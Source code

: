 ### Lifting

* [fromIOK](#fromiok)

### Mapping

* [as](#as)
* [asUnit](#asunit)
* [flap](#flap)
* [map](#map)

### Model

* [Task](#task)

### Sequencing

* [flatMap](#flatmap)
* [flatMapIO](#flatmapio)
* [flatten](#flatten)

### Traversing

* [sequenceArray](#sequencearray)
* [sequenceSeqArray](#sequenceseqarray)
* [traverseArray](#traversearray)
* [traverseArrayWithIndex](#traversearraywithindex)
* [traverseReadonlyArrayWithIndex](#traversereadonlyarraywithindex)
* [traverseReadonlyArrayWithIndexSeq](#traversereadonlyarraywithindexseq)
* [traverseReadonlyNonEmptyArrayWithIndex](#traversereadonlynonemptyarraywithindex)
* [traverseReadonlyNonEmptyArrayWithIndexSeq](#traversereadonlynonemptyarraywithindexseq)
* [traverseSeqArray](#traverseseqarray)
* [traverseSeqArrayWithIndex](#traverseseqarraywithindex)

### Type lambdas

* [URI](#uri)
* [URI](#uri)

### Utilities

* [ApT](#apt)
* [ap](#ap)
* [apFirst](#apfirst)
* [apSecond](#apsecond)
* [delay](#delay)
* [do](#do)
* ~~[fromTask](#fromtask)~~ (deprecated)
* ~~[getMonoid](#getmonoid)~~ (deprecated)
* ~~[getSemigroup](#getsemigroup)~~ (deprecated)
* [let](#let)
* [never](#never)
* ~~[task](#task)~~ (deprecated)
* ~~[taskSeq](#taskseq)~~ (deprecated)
--*--
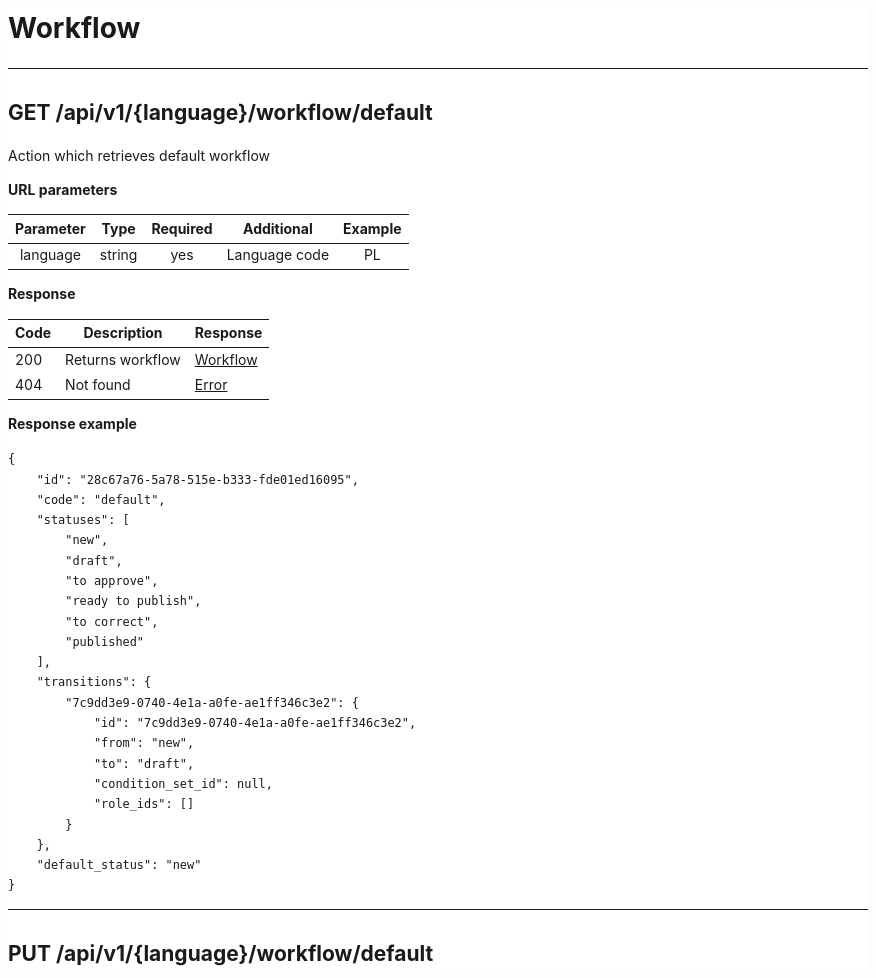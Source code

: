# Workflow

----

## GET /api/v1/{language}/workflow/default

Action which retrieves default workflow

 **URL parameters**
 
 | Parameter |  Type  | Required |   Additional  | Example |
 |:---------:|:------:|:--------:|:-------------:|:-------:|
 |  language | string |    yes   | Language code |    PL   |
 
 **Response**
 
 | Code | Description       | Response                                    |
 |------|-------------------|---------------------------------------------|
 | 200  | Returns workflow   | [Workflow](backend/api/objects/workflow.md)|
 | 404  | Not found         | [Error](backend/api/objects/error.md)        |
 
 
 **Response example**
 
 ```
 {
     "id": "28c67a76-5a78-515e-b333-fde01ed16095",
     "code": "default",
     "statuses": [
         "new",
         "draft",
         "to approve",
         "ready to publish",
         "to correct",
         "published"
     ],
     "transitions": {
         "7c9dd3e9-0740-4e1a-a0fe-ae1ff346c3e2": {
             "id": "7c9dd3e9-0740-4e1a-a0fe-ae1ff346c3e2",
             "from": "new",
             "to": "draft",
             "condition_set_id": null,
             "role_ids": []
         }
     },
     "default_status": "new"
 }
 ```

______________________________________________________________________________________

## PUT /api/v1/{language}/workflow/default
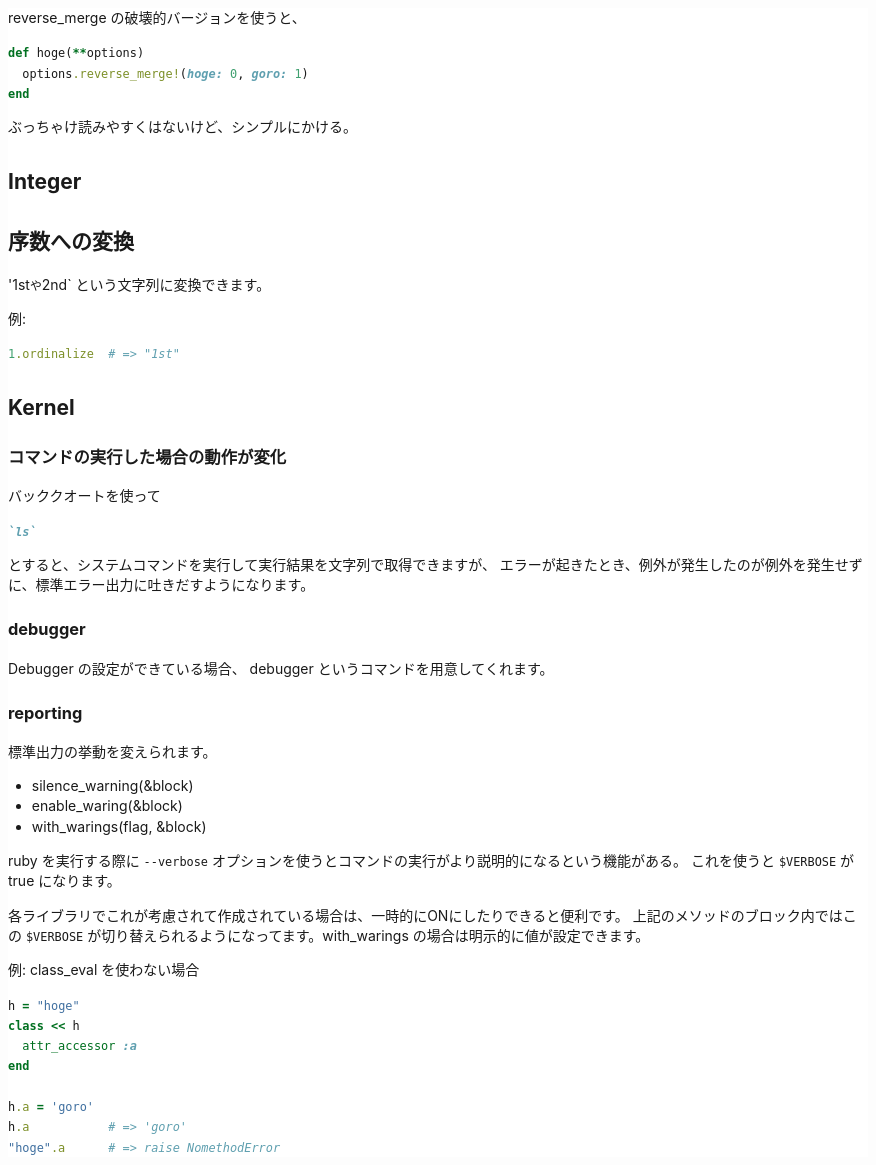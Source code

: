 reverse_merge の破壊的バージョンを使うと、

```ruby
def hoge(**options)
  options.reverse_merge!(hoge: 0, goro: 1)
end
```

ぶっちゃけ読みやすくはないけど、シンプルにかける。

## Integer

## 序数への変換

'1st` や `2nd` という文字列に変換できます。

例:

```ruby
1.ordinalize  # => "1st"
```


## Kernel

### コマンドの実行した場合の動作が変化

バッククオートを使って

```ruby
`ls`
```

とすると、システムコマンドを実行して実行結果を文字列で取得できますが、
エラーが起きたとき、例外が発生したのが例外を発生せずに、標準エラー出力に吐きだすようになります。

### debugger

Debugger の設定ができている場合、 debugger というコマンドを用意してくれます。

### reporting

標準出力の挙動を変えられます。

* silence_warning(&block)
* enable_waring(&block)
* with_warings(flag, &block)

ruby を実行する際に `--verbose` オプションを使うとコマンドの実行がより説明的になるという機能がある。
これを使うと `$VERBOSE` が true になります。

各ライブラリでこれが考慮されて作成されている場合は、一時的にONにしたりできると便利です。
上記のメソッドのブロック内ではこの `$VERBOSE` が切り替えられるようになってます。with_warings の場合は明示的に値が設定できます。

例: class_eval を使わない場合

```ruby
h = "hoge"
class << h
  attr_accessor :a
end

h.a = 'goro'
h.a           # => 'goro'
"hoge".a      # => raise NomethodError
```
--*--
_TASK STATEMENT_
Copy out all lines from the material above that contain the string "debugger".

_ANSWER AREA_
### debugger
Debugger の設定ができている場合、 debugger というコマンドを用意してくれます。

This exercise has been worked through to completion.